Published online 2009 June 24. doi:  10.1093/hmg/ddp292
PMCID: PMC2729668

Common body mass index-associated variants confer risk of extreme obesity


To investigate the genetic architecture of severe obesity, we performed a genome-wide association study of 775 cases and 3197 unascertained controls at ~550 000 markers across the autosomal genome. We found convincing association to the previously described locus including the FTO gene. We also found evidence of association at a further six of 12 other loci previously reported to influence body mass index (BMI) in the general population and one of three associations to severe childhood and adult obesity and that cases have a higher proportion of risk-conferring alleles than controls. We found no evidence of homozygosity at any locus due to identity-by-descent associating with phenotype which would be indicative of rare, penetrant alleles, nor was there excess genome-wide homozygosity in cases relative to controls. Our results suggest that variants influencing BMI also contribute to severe obesity, a condition at the extreme of the phenotypic spectrum rather than a distinct condition.

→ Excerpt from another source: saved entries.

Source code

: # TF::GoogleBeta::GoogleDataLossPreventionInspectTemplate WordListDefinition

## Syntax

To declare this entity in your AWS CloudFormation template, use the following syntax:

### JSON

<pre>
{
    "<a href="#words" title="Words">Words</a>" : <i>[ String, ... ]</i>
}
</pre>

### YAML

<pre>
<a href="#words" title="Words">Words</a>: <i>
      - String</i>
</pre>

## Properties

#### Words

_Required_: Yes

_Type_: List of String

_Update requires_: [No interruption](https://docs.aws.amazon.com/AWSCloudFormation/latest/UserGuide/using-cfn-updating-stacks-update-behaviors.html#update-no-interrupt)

The prevalence of extreme obesity, defined as a body mass index (BMI) above 40, is increasingly high in developed countries: the most recent estimates of prevalence in the USA are between 2.2 and 4.4%, with the 20- to 39-year-old age group showing the greatest increase from previous studies (1). Rare mutations in genes encoding the melanocortin 4 receptor, the leptin receptor, small nuclear ribonucleoprotein polypeptide N/necdin and other genes (2,3) have been shown to underlie extreme obesity in family studies, but are not sufficiently frequent to explain the high prevalence in the general population. To search for additional, more frequent genetic variants that could contribute to extreme obesity, we carried out a genome-wide association analysis of 775 bariatric surgery patients (mean BMI = 50.6) compared with 3197 publicly available controls from the general population. We find that variants near the gene FTO, previously associated with increased BMI, are associated with increased risk of extreme obesity with genome-wide statistical significance; six of 12 other loci previously shown to affect BMI in population samples also have nominal associations to extreme obesity, suggesting an overlap between the genetic contributors to BMI in the general population and the variants that predispose to extreme obesity.

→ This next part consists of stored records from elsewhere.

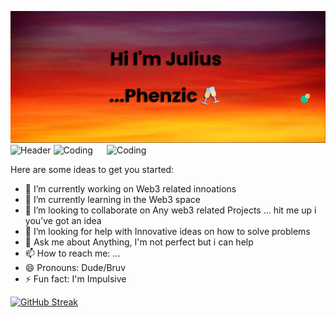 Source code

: ![MasterHead](/banner.png) 
![Header](./your-header-image-name.png)
<img align="right" alt="Coding" width="350" src="https://media3.giphy.com/media/QpVUMRUJGokfqXyfa1/200.gif">
<img align="buttom" alt="Coding" width="350" src="https://res.cloudinary.com/practicaldev/image/fetch/s--sNXjzc6P--/c_limit%2Cf_auto%2Cfl_progressive%2Cq_66%2Cw_880/https://media1.tenor.com/images/0c34272909ee2a4db5606a014082312b/tenor.gif%3Fitemid%3D15828752">




Here are some ideas to get you started:
- 🔭 I’m currently working on Web3 related innoations
- 🌱 I’m currently learning in the Web3 space
- 👯 I’m looking to collaborate on Any web3 related Projects ... hit me up i you've got an idea
- 🤔 I’m looking for help with Innovative ideas on how to solve problems
- 💬 Ask me about Anything, I'm not perfect but i can help 
- 📫 How to reach me: ...
- 😄 Pronouns: Dude/Bruv
- ⚡ Fun fact: I'm Impulsive 

[![GitHub Streak](https://github-readme-streak-stats.herokuapp.com?user=Julius170&theme=dark&hide_border=true&background=360CDD&border=B8DDD9)](https://git.io/streak-stats)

We performed genome-wide genotyping of 655 130 single nucleotide polymorphisms (SNPs) of 972 individuals, including 841 self-identified Caucasians, with BMI > 33.3 (mean 50.61, 722 Caucasians with BMI > 40; see Supplementary Material, Fig. S1) recruited at the Massachusetts General Hospital Weight Center. We obtained publicly available genotypes for 3294 anonymous Caucasian samples genotyped on a comparable Illumina platform (see Materials and Methods). After removing markers and individuals with low-quality data, individuals with appreciable non-European ancestry and correcting for residual stratification, we performed an association study on 775 Caucasian cases and 3197 unascertained controls using 457 251 SNPs. We observed only a modest inflation of association statistics with λGC = 1.05 (4), equivalent to 1.04 in a symmetric design totaling 2000 samples (5) suggesting little systematic bias remains in our analysis and that our cases and controls were well matched by ancestry. We calculate that our case–control design of extreme cases, and unascertained controls is equivalent to quantitative trait analysis in a population sample of ~4300 (see Materials and Methods).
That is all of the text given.